Archer improves quantum carbon film material and moves further towards quantum device realisation

Highlights

• Archer has improved the electron spin lifetime and sample-to-sample repeatability and uniformity for its manufacturable quantum carbon film.

• The carbon films deposited on quartz tubes exhibited spin lifetimes of 800 ns at roomtemperature, with work underway to produce these spin lifetimes on silicon or quartz chips.

• The spin lifetimes and repeatability results move Archer towards realising devices like qubits and magnetic sensors/microscopes.

• Testing has started on devices fabricated in nanoscale islands of the carbon films to begin verification of key quantum properties.

• This development builds on the work done with Queen Mary University of London to demonstrate single spin readout in prototype qubits.

• Complementary work with The École Polytechnique Fédérale de Lausanne is underway to further develop the carbon films for spin readout and in carbon nano onions.

Archer Materials Limited (“Archer”, the “Company”, “ASX: AXE”), a semiconductor company advancing the quantum technology and medical diagnostics industries, has improved the electron spin lifetime of its novel manufacturable quantum carbon film (see ASX announcement on 30 September 2024) to 800 ns (nanosecond), up from 385 ns, and the films’ reproducibility from sample-to-sample.

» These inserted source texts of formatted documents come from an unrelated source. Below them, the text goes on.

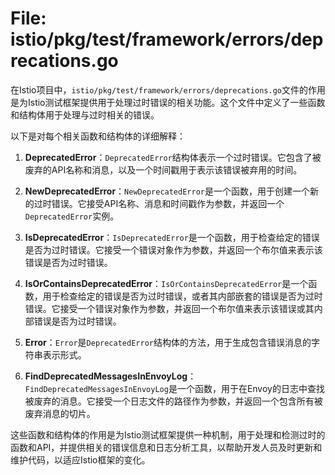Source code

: # File: istio/pkg/test/framework/errors/deprecations.go

在Istio项目中，`istio/pkg/test/framework/errors/deprecations.go`文件的作用是为Istio测试框架提供用于处理过时错误的相关功能。这个文件中定义了一些函数和结构体用于处理与过时相关的错误。

以下是对每个相关函数和结构体的详细解释：

1. **DeprecatedError**：`DeprecatedError`结构体表示一个过时错误。它包含了被废弃的API名称和消息，以及一个时间戳用于表示该错误被弃用的时间。

2. **NewDeprecatedError**：`NewDeprecatedError`是一个函数，用于创建一个新的过时错误。它接受API名称、消息和时间戳作为参数，并返回一个`DeprecatedError`实例。

3. **IsDeprecatedError**：`IsDeprecatedError`是一个函数，用于检查给定的错误是否为过时错误。它接受一个错误对象作为参数，并返回一个布尔值来表示该错误是否为过时错误。

4. **IsOrContainsDeprecatedError**：`IsOrContainsDeprecatedError`是一个函数，用于检查给定的错误是否为过时错误，或者其内部嵌套的错误是否为过时错误。它接受一个错误对象作为参数，并返回一个布尔值来表示该错误或其内部错误是否为过时错误。

5. **Error**：`Error`是`DeprecatedError`结构体的方法，用于生成包含错误消息的字符串表示形式。

6. **FindDeprecatedMessagesInEnvoyLog**：`FindDeprecatedMessagesInEnvoyLog`是一个函数，用于在Envoy的日志中查找被废弃的消息。它接受一个日志文件的路径作为参数，并返回一个包含所有被废弃消息的切片。

这些函数和结构体的作用是为Istio测试框架提供一种机制，用于处理和检测过时的函数和API，并提供相关的错误信息和日志分析工具，以帮助开发人员及时更新和维护代码，以适应Istio框架的变化。

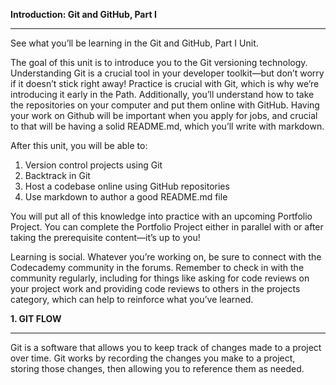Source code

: **Introduction: Git and GitHub, Part I**

---

See what you’ll be learning in the Git and GitHub, Part I Unit.

The goal of this unit is to introduce you to the Git versioning technology. Understanding Git is a crucial tool in your developer toolkit—but don’t worry if it doesn’t stick right away! Practice is crucial with Git, which is why we’re introducing it early in the Path. Additionally, you’ll understand how to take the repositories on your computer and put them online with GitHub. Having your work on Github will be important when you apply for jobs, and crucial to that will be having a solid README.md, which you’ll write with markdown.

After this unit, you will be able to:

1.  Version control projects using Git
2.  Backtrack in Git
3.  Host a codebase online using GitHub repositories
4.  Use markdown to author a good README.md file

You will put all of this knowledge into practice with an upcoming Portfolio Project. You can complete the Portfolio Project either in parallel with or after taking the prerequisite content—it’s up to you!

Learning is social. Whatever you’re working on, be sure to connect with the Codecademy community in the forums. Remember to check in with the community regularly, including for things like asking for code reviews on your project work and providing code reviews to others in the projects category, which can help to reinforce what you’ve learned.

**1. GIT FLOW**

---

Git is a software that allows you to keep track of changes made to a project over time. Git works by recording the changes you make to a project, storing those changes, then allowing you to reference them as needed.

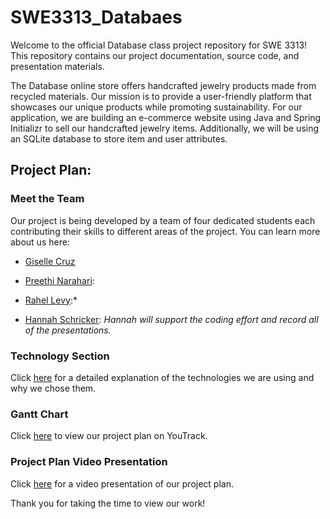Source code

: # SWE3313_Databaes
Welcome to the official Database class project repository for SWE 3313! This repository contains our project documentation, source code, and presentation materials.

The Database online store offers handcrafted jewelry products made from recycled materials. Our mission is to provide a user-friendly platform that showcases our unique products while promoting sustainability. For our application, we are building an e-commerce website using Java and Spring Initializr to sell our handcrafted jewelry items. Additionally, we will be using an SQLite database to store item and user attributes.

## Project Plan:

### Meet the Team

Our project is being developed by a team of four dedicated students each contributing their skills to different areas of the project. You can learn more about us here: 

- [Giselle Cruz](/resumes/GiselleRes.md)

- [Preethi Narahari](/resumes/PreethiRes.md):
  
- [Rahel Levy](/resumes/RahelRes.md):* 
- [Hannah Schricker](/resumes/Hannah.md): *Hannah will support the coding effort and record all of the presentations.*

### Technology Section

Click [here](TechnologyDesc.md) for a detailed explanation of the technologies we are using and why we chose them.

### Gantt Chart

Click [here](https://hschrick.youtrack.cloud/gantt-charts/226-0) to view our project plan on YouTrack.

### Project Plan Video Presentation

Click [here]() for a video presentation of our project plan.

Thank you for taking the time to view our work!
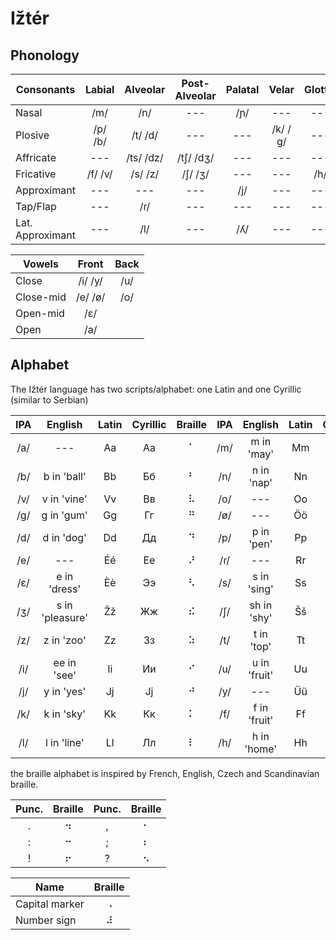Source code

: # Ižtér

## Phonology

| Consonants | Labial | Alveolar | Post-Alveolar | Palatal | Velar | Glottal |
| --- |:---:|:---:|:---:|:---:|:---:|:---:|
| Nasal | /m/ | /n/ | --- | /ɲ/ | --- | --- |
| Plosive | /p/ /b/ | /t/ /d/ | --- | --- | /k/ /ɡ/ | --- |
| Affricate | --- | /ts/ /dz/ | /tʃ/ /dʒ/ | --- | --- | --- |
| Fricative | /f/ /v/ | /s/ /z/ | /ʃ/ /ʒ/ | --- | --- | /h/ |
| Approximant | --- | --- | --- | /j/ | --- | --- |
| Tap/Flap | --- | /ɾ/ | --- | --- | --- | --- |
| Lat. Approximant | --- | /l/ | --- | /ʎ/ | --- | --- |

| Vowels | Front | Back |
| --- |:---:|:---:|
| Close | /i/ /y/ | /u/ |
| Close-mid | /e/ /ø/ | /o/ |
| Open-mid | /ɛ/ | |
| Open | /a/ |  |

## Alphabet
The Ižtér language has two scripts/alphabet: one Latin and one Cyrillic (similar to Serbian)

| IPA | English | Latin | Cyrillic | Braille | IPA | English | Latin | Cyrillic | Braille |
|:---:|:---:|:---:|:---:|:---:|:---:|:---:|:---:|:---:|:---:|
| /a/ | --- | Aa | Аа | ⠁ | /m/ | m in 'may' |Mm | Мм | ⠍ |
| /b/ | b in 'ball' | Bb | Бб | ⠃ | /n/ | n in 'nap' | Nn | Нн | ⠝ |
| /v/ | v in 'vine' | Vv | Вв | ⠧ | /o/ | --- | Oo | Оо | ⠕ |
| /g/ | g in 'gum' | Gg | Гг | ⠛ | /ø/ | --- | Öö | Ӧӧ | ⠪ |
| /d/ | d in 'dog' | Dd | Дд | ⠙ | /p/ | p in 'pen' | Pp | Пп | ⠏ |
| /e/ | --- | Éé | Ее | ⠜ | /ɾ/ | --- | Rr | Рр | ⠗ |
| /ɛ/ | e in 'dress' | Èè | Ээ | ⠣ | /s/ | s in 'sing' | Ss | Сс | ⠎ |
| /ʒ/ | s in 'pleasure' | Žž | Жж | ⠮ | /ʃ/ | sh in 'shy' | Šš | Шш | ⠱ |
| /z/ | z in 'zoo' | Zz | Зз | ⠵ | /t/ | t in 'top' | Tt | Тт | ⠞ |
| /i/ | ee in 'see' | Ii | Ии | ⠊ | /u/ | u in 'fruit' | Uu | Уу | ⠥ |
| /j/ | y in 'yes' | Jj | Јј | ⠚ | /y/ | --- | Üü | Ӱӱ | ⠽ |
| /k/ | k in 'sky' | Kk | Кк | ⠅ | /f/ | f in 'fruit' | Ff | Фф | ⠋ |
| /l/ | l in 'line' | Ll | Лл | ⠇ | /h/ | h in 'home' | Hh | Һһ | ⠓ |

the braille alphabet is inspired by French, English, Czech and Scandinavian braille.

| Punc. | Braille | Punc. | Braille |
|:---:|:---:|:---:|:---:|
| . | ⠲ | , | ⠂ |
| : | ⠒ | ; | ⠆ |
| ! | ⠖ | ? | ⠢ |

| Name | Braille |
| --- |:---:|
| Capital marker | ⠠ |
| Number sign | ⠼ |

The improved electron spin lifetimes and the sample-to sample repeatability is an important development achieved by Archer, as it moves closer to realising devices like qubits and magnetic sensors. Archer will now look to reproduce and translate these results from the manufacturable carbon film base to silicon or quartz chips and then ensure the repeatability of the results between sample chips.

Spin lifetimes of 800 ns have been demonstrated under certain synthesis conditions, although some work is required to reproduce this on silicon (or other) substrates for chips. Uniformity across a wafer (ensuring consistent electrical and optical properties) and repeatability between sample chips (variability) is critical for reproducing the chips. Both uniformity and variability have been improved significantly, with standard deviations of 25-100% down to ~7%.

Realisation of quantum devices like qubits or quantum magnetic sensors requires demonstration of key quantum effects like Coulomb blockade (see announcement on 30 October 2024) and electrically detected magnetic resonance (“EDMR”). Some of these effects have been recently demonstrated and work continues at Queen Mary University of London (“QMUL”) and The École Polytechnique Fédérale de Lausanne (“EPFL”).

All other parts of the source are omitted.